What is needed is an exact copy of all the records.
§ §
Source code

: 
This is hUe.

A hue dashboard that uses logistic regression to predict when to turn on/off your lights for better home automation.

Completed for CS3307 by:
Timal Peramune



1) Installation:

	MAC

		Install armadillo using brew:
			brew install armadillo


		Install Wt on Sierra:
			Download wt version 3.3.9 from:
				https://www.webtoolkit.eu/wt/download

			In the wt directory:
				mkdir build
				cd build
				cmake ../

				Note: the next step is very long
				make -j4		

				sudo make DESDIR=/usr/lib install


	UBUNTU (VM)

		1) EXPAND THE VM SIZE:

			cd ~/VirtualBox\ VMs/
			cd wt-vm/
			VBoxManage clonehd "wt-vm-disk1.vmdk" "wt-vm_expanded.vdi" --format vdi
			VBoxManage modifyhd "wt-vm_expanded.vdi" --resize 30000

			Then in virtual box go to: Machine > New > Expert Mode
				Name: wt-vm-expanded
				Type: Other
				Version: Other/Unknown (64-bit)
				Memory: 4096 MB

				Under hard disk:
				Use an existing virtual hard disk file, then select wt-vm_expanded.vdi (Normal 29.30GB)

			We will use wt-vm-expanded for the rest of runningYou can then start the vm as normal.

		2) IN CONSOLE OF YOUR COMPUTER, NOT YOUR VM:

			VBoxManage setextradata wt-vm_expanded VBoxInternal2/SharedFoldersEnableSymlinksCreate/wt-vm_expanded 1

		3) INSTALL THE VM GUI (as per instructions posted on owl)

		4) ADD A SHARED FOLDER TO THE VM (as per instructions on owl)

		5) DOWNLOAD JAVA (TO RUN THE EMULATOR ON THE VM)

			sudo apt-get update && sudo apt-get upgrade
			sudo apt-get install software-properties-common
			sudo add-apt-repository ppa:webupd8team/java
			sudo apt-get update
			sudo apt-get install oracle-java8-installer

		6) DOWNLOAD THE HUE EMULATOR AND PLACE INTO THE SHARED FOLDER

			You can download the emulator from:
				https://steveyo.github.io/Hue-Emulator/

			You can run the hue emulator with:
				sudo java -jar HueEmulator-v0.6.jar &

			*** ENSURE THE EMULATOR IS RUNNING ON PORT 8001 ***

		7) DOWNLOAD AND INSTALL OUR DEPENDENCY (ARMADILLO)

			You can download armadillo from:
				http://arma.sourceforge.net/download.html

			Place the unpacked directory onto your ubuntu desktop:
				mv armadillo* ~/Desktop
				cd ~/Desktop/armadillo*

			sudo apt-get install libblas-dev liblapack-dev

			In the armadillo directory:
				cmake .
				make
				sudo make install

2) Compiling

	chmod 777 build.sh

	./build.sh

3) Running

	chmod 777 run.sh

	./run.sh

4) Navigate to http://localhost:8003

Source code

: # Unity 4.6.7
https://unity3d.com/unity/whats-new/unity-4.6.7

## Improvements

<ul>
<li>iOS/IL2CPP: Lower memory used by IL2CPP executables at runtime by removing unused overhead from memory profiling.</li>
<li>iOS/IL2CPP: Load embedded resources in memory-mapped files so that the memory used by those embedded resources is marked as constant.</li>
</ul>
§ §
[ANSWER TO THIS PROBLEM]
Source code

: 
This is hUe.

A hue dashboard that uses logistic regression to predict when to turn on/off your lights for better home automation.

Completed for CS3307 by:
Timal Peramune



1) Installation:

	MAC

		Install armadillo using brew:
			brew install armadillo


		Install Wt on Sierra:
			Download wt version 3.3.9 from:
				https://www.webtoolkit.eu/wt/download

			In the wt directory:
				mkdir build
				cd build
				cmake ../

				Note: the next step is very long
				make -j4		

				sudo make DESDIR=/usr/lib install


	UBUNTU (VM)

		1) EXPAND THE VM SIZE:

			cd ~/VirtualBox\ VMs/
			cd wt-vm/
			VBoxManage clonehd "wt-vm-disk1.vmdk" "wt-vm_expanded.vdi" --format vdi
			VBoxManage modifyhd "wt-vm_expanded.vdi" --resize 30000

			Then in virtual box go to: Machine > New > Expert Mode
				Name: wt-vm-expanded
				Type: Other
				Version: Other/Unknown (64-bit)
				Memory: 4096 MB

				Under hard disk:
				Use an existing virtual hard disk file, then select wt-vm_expanded.vdi (Normal 29.30GB)

			We will use wt-vm-expanded for the rest of runningYou can then start the vm as normal.

		2) IN CONSOLE OF YOUR COMPUTER, NOT YOUR VM:

			VBoxManage setextradata wt-vm_expanded VBoxInternal2/SharedFoldersEnableSymlinksCreate/wt-vm_expanded 1

		3) INSTALL THE VM GUI (as per instructions posted on owl)

		4) ADD A SHARED FOLDER TO THE VM (as per instructions on owl)

		5) DOWNLOAD JAVA (TO RUN THE EMULATOR ON THE VM)

			sudo apt-get update && sudo apt-get upgrade
			sudo apt-get install software-properties-common
			sudo add-apt-repository ppa:webupd8team/java
			sudo apt-get update
			sudo apt-get install oracle-java8-installer

		6) DOWNLOAD THE HUE EMULATOR AND PLACE INTO THE SHARED FOLDER

			You can download the emulator from:
				https://steveyo.github.io/Hue-Emulator/

			You can run the hue emulator with:
				sudo java -jar HueEmulator-v0.6.jar &

			*** ENSURE THE EMULATOR IS RUNNING ON PORT 8001 ***

		7) DOWNLOAD AND INSTALL OUR DEPENDENCY (ARMADILLO)

			You can download armadillo from:
				http://arma.sourceforge.net/download.html

			Place the unpacked directory onto your ubuntu desktop:
				mv armadillo* ~/Desktop
				cd ~/Desktop/armadillo*

			sudo apt-get install libblas-dev liblapack-dev

			In the armadillo directory:
				cmake .
				make
				sudo make install

2) Compiling

	chmod 777 build.sh

	./build.sh

3) Running

	chmod 777 run.sh

	./run.sh

4) Navigate to http://localhost:8003

Source code

: # Unity 4.6.7
https://unity3d.com/unity/whats-new/unity-4.6.7

## Improvements

<ul>
<li>iOS/IL2CPP: Lower memory used by IL2CPP executables at runtime by removing unused overhead from memory profiling.</li>
<li>iOS/IL2CPP: Load embedded resources in memory-mapped files so that the memory used by those embedded resources is marked as constant.</li>
</ul>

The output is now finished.